検索する DenseVectorField

topK

オプション

デフォルト: 10

返す最も近い k 個の結果の数。

KNN 検索を実行する方法を次に示します。

&q={!knn f=vector topK=10}[1.0, 2.0, 3.0, 4.0]

取得された検索結果は、入力 [1.0, 2.0, 3.0, 4.0] のベクトルに最も近い k 個であり、インデックス時に構成された similarityFunction でランク付けされます。

フィルタークエリでの使用

knn クエリパーサーは、フィルタークエリで使用できます

&q=id:(1 2 3)&fq={!knn f=vector topK=10}[1.0, 2.0, 3.0, 4.0]

knn クエリパーサーは、フィルタークエリで使用できます

&q={!knn f=vector topK=10}[1.0, 2.0, 3.0, 4.0]&fq=id:(1 2 3)

フィルタークエリはプリフィルターとして実行されます。メインクエリは、「MUST」句(ブール AND)として結合されたすべてのフィルタークエリの適用から派生した検索結果のサブセットを絞り込みます。

これは、次のことを意味します

&q=id:(1 2 3)&fq={!knn f=vector topK=10}[1.0, 2.0, 3.0, 4.0]

結果は topK knn 検索によって事前にフィルター処理され、その後、クエリ 'q=id:(1 2 3)' に一致するこのサブセットからのドキュメントのみが返されます。

次の場合

&q={!knn f=vector topK=10}[1.0, 2.0, 3.0, 4.0]&fq=id:(1 2 3)

結果は fq=id:(1 2 3) で事前にフィルター処理され、その後、このサブセットからのドキュメントのみが topK knn 検索の候補として考慮されます。

フィルタークエリの一部をポストフィルターとして実行する場合は、Apache Solr でのポストフィルターの標準的なアプローチに従い、キャッシュおよびコストローカルパラメータを使用できます。

例:

&q={!knn f=vector topK=10}[1.0, 2.0, 3.0, 4.0]&fq={!frange cache=false l=0.99}$q

再ランキングクエリとしての使用

knn クエリパーサーを使用して、最初のパスのクエリ結果を再ランク付けできます

&q=id:(3 4 9 2)&rq={!rerank reRankQuery=$rqq reRankDocs=4 reRankWeight=1}&rqq={!knn f=vector topK=10}[1.0, 2.0, 3.0, 4.0]

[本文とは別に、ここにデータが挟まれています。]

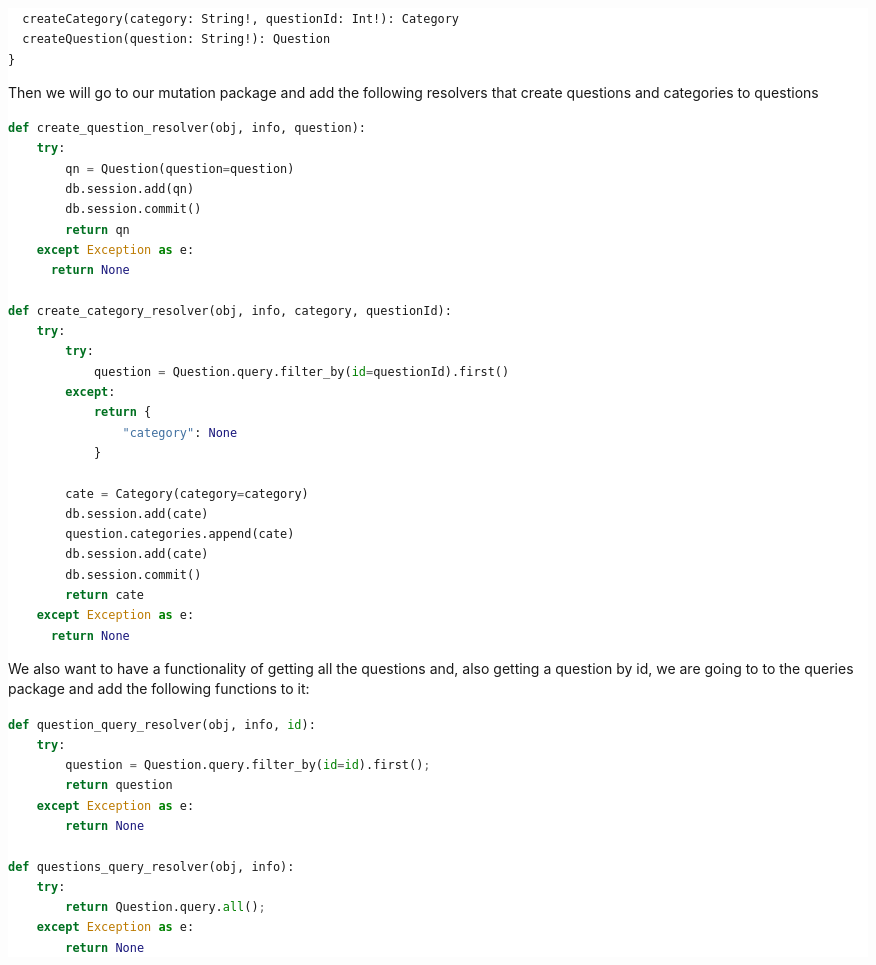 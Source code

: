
 ```
  createCategory(category: String!, questionId: Int!): Category
  createQuestion(question: String!): Question
}

```

Then we will go to our mutation package and add the following resolvers that create questions and categories to questions

```py
def create_question_resolver(obj, info, question):
    try:
        qn = Question(question=question)
        db.session.add(qn)
        db.session.commit()
        return qn
    except Exception as e:
      return None

def create_category_resolver(obj, info, category, questionId):
    try:
        try:
            question = Question.query.filter_by(id=questionId).first()
        except:
            return {
                "category": None
            }

        cate = Category(category=category)
        db.session.add(cate)
        question.categories.append(cate)
        db.session.add(cate)
        db.session.commit()
        return cate
    except Exception as e:
      return None

```

We also want to have a functionality of getting all the questions and, also getting a question by id, we are going to to the queries package and add the following functions to it:

```py
def question_query_resolver(obj, info, id):
    try:
        question = Question.query.filter_by(id=id).first();
        return question
    except Exception as e:
        return None

def questions_query_resolver(obj, info):
    try:
        return Question.query.all();
    except Exception as e:
        return None
```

再ランキングで knn を使用する場合は、topK パラメータに注意してください。

最初のパスからのドキュメント d が、検索対象のターゲットベクトルの k 最近傍(インデックス全体で)内にある場合にのみ、2 番目のパスのスコア(knn から派生)が計算されます。

これは、2 番目のパスの knn がいずれにしてもインデックス全体で実行されることを意味します。これは現在の制限です。

結果の最終ランク付けされたリストには、最初のパスのスコア(メインクエリ q)に、2 番目のパスのスコア(検索対象のターゲットベクトルへの近似 similarityFunction 距離)を乗算係数(reRankWeight)で掛け合わせたものが加算されます。

ReRank クエリパーサーの使用に関する詳細は、クエリの再ランキングセクションにあります。